▶ **Task to complete**: Find every line in the records below that contains "Redis", and copy it.

▶ **Given information**:

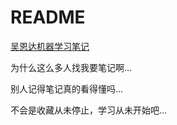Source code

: # README

[吴恩达机器学习笔记](./MachineLearning.pdf)

为什么这么多人找我要笔记啊...

别人记得笔记真的看得懂吗...

不会是收藏从未停止，学习从未开始吧...
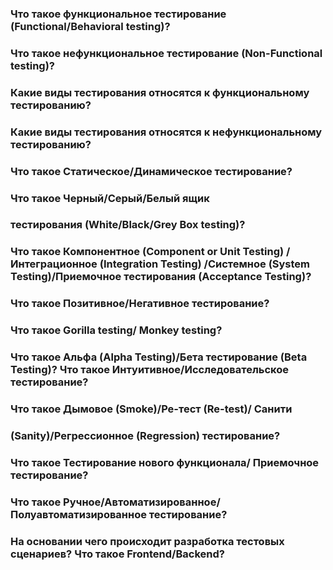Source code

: ### Что такое функциональное тестирование (Functional/Behavioral testing)?

### Что такое нефункциональное тестирование (Non-Functional testing)?

### Какие виды тестирования относятся к функциональному тестированию?

### Какие виды тестирования относятся к нефункциональному тестированию?

### Что такое Статическое/Динамическое тестирование?

### Что такое Черный/Серый/Белый ящик

### тестирования (White/Black/Grey Box testing)?

### Что такое Компонентное (Component or Unit Testing) /Интеграционное (Integration Testing) /Системное (System Testing)/Приемочное тестирования (Acceptance Testing)?

### Что такое Позитивное/Негативное тестирование?

### Что такое Gorilla testing/ Monkey testing?

### Что такое Альфа (Alpha Testing)/Бета тестирование (Beta Testing)? Что такое Интуитивное/Исследовательское тестирование?

### Что такое Дымовое (Smoke)/Ре-тест (Re-test)/ Санити

### (Sanity)/Регрессионное (Regression) тестирование?

### Что такое Тестирование нового функционала/ Приемочное тестирование?

### Что такое Ручное/Автоматизированное/Полуавтоматизированное тестирование?

### На основании чего происходит разработка тестовых сценариев? Что такое Frontend/Backend?

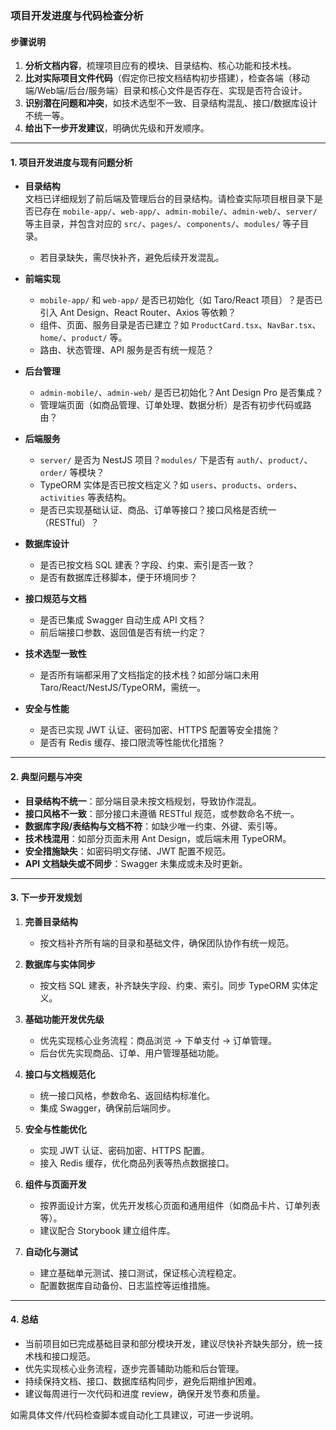 ### 项目开发进度与代码检查分析

#### 步骤说明
1. **分析文档内容**，梳理项目应有的模块、目录结构、核心功能和技术栈。
2. **比对实际项目文件代码**（假定你已按文档结构初步搭建），检查各端（移动端/Web端/后台/服务端）目录和核心文件是否存在、实现是否符合设计。
3. **识别潜在问题和冲突**，如技术选型不一致、目录结构混乱、接口/数据库设计不统一等。
4. **给出下一步开发建议**，明确优先级和开发顺序。

---

#### 1. 项目开发进度与现有问题分析

- **目录结构**  
  文档已详细规划了前后端及管理后台的目录结构。请检查实际项目根目录下是否已存在 `mobile-app/`、`web-app/`、`admin-mobile/`、`admin-web/`、`server/` 等主目录，并包含对应的 `src/`、`pages/`、`components/`、`modules/` 等子目录。  
  - 若目录缺失，需尽快补齐，避免后续开发混乱。

- **前端实现**  
  - `mobile-app/` 和 `web-app/` 是否已初始化（如 Taro/React 项目）？是否已引入 Ant Design、React Router、Axios 等依赖？
  - 组件、页面、服务目录是否已建立？如 `ProductCard.tsx`、`NavBar.tsx`、`home/`、`product/` 等。
  - 路由、状态管理、API 服务是否有统一规范？

- **后台管理**  
  - `admin-mobile/`、`admin-web/` 是否已初始化？Ant Design Pro 是否集成？
  - 管理端页面（如商品管理、订单处理、数据分析）是否有初步代码或路由？

- **后端服务**  
  - `server/` 是否为 NestJS 项目？`modules/` 下是否有 `auth/`、`product/`、`order/` 等模块？
  - TypeORM 实体是否已按文档定义？如 `users`、`products`、`orders`、`activities` 等表结构。
  - 是否已实现基础认证、商品、订单等接口？接口风格是否统一（RESTful）？

- **数据库设计**  
  - 是否已按文档 SQL 建表？字段、约束、索引是否一致？
  - 是否有数据库迁移脚本，便于环境同步？

- **接口规范与文档**  
  - 是否已集成 Swagger 自动生成 API 文档？
  - 前后端接口参数、返回值是否有统一约定？

- **技术选型一致性**  
  - 是否所有端都采用了文档指定的技术栈？如部分端口未用 Taro/React/NestJS/TypeORM，需统一。

- **安全与性能**  
  - 是否已实现 JWT 认证、密码加密、HTTPS 配置等安全措施？
  - 是否有 Redis 缓存、接口限流等性能优化措施？

---

#### 2. 典型问题与冲突

- **目录结构不统一**：部分端目录未按文档规划，导致协作混乱。
- **接口风格不一致**：部分接口未遵循 RESTful 规范，或参数命名不统一。
- **数据库字段/表结构与文档不符**：如缺少唯一约束、外键、索引等。
- **技术栈混用**：如部分页面未用 Ant Design，或后端未用 TypeORM。
- **安全措施缺失**：如密码明文存储、JWT 配置不规范。
- **API 文档缺失或不同步**：Swagger 未集成或未及时更新。

---

#### 3. 下一步开发规划

1. **完善目录结构**  
   - 按文档补齐所有端的目录和基础文件，确保团队协作有统一规范。

2. **数据库与实体同步**  
   - 按文档 SQL 建表，补齐缺失字段、约束、索引。同步 TypeORM 实体定义。

3. **基础功能开发优先级**  
   - 优先实现核心业务流程：商品浏览 → 下单支付 → 订单管理。
   - 后台优先实现商品、订单、用户管理基础功能。

4. **接口与文档规范化**  
   - 统一接口风格，参数命名、返回结构标准化。
   - 集成 Swagger，确保前后端同步。

5. **安全与性能优化**  
   - 实现 JWT 认证、密码加密、HTTPS 配置。
   - 接入 Redis 缓存，优化商品列表等热点数据接口。

6. **组件与页面开发**  
   - 按界面设计方案，优先开发核心页面和通用组件（如商品卡片、订单列表等）。
   - 建议配合 Storybook 建立组件库。

7. **自动化与测试**  
   - 建立基础单元测试、接口测试，保证核心流程稳定。
   - 配置数据库自动备份、日志监控等运维措施。

---

#### 4. 总结

- 当前项目如已完成基础目录和部分模块开发，建议尽快补齐缺失部分，统一技术栈和接口规范。
- 优先实现核心业务流程，逐步完善辅助功能和后台管理。
- 持续保持文档、接口、数据库结构同步，避免后期维护困难。
- 建议每周进行一次代码和进度 review，确保开发节奏和质量。

如需具体文件/代码检查脚本或自动化工具建议，可进一步说明。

▶ **Written solution**:
  - 是否有 Redis 缓存、接口限流等性能优化措施？
   - 接入 Redis 缓存，优化商品列表等热点数据接口。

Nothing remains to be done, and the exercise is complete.